With that said Black women face a unique struggle and weight within the context of our community. Single family households are often headed by Black women who must provide financially, socially, emotionally, and mentally for their children and extended family members. Black women have increasingly faced difficulty in finding a suitable mate. Additionally, white feminism neglects and ignores the unique struggles of Black women. It should be noted that many Black men and women throughout the course of the feminist movement and today have said feminism is not Black women struggle. It is interesting because had found myself grappling with this ideological quagmire. Overstanding the necessity of Black women to identify and recognize the importance of their unique struggle that feminism offers a venue for. While at the same time recognizing that feminism has not provided Black women with an adequate seat at the table. I believe this is the same vein of many Black men and women who disregard feminism as a space for Black women because it did not truly honor the complexity of their position as Black women. Racio-misogyny appears to be the beginning of a brilliant conceptualization of a way in which Black women can more accurately identify and understand their struggles. I will become an ally in this paradigm shift, both in analysis and redemption. However, it is of extreme importance to strategically address the ways in which Racio-misogyny will we a place where Black men have a space different and distinct from all other men. It must also be critically analyzed the appropriate course in which Black men who are participating in the defiling of Black women (holding the gun) are treated in contrast to white men. Although the gun may be the same and the lethal consequences may be the same the collective outcome is quite different. Imagine for a moment if your father killed your mother or vice versa. Although a death will have occurred the collateral damage will be monumental. The family will likely be at odds even though the collective understands the depth of the death. Surrounding circumstances, a historical understanding, and personal familial relationships will all have to be taken into account. This is not simply this or that answer that western society has come to use to answer its problem through linear analysis. We must be more critical, innovative, and divorce ourselves from the practices and ideologies of separatism and individual problems and solutions.
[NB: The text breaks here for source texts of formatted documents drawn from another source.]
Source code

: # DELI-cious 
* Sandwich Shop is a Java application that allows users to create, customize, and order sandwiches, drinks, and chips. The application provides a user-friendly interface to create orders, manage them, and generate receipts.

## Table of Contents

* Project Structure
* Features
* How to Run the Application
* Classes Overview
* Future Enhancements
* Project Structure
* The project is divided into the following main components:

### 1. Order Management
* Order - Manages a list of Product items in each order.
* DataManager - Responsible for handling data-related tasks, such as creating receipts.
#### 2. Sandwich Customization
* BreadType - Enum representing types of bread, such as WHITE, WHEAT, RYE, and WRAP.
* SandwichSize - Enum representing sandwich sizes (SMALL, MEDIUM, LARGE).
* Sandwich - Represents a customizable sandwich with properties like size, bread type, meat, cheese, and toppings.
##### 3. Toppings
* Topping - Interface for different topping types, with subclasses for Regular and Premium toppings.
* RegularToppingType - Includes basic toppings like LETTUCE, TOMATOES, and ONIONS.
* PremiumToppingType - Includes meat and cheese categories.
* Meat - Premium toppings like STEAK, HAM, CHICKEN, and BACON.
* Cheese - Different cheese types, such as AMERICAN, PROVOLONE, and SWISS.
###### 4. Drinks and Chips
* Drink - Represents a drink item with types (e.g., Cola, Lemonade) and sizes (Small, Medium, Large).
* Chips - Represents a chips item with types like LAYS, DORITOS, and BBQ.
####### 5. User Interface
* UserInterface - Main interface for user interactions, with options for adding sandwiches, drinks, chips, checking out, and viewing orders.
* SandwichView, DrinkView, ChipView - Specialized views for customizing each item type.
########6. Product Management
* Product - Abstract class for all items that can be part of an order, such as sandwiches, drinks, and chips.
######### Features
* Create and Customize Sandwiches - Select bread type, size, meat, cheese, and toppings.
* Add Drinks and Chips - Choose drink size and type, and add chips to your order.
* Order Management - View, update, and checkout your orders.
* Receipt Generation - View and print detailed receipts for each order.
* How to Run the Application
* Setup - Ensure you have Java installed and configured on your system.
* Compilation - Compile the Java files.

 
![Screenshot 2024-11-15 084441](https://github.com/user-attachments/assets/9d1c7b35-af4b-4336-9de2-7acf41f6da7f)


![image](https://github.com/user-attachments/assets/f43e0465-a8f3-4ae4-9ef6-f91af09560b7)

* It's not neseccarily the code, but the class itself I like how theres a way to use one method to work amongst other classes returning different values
The Black community currently has developed a hybrid culture of Western and African origins. Although this mixing of culture is not in-it-of itself destructive, there must be a centrality of ideology which guides this mixing to become a cultural gumbo and not a cultural slop of ingredients that simply are incompatible and not complementing. I do not believe Pan-Africanism, Culture Nationalism, Liberation Theology, Feminism and the likes are the ideological point of centrality that we must adopt however I believe they are all reference points in developing a new ideology, along with Racio-misogyny, that will ultimately bring forth the continued liberation of Black people and humanity.
Subscribe to:
Post Comments (Atom)

3 comments:
I think that reading the original blog that you are responding to gives more context to my comments. But I hope that at least members of the collective will have read it in the email (since it was too lengthy to include with your post).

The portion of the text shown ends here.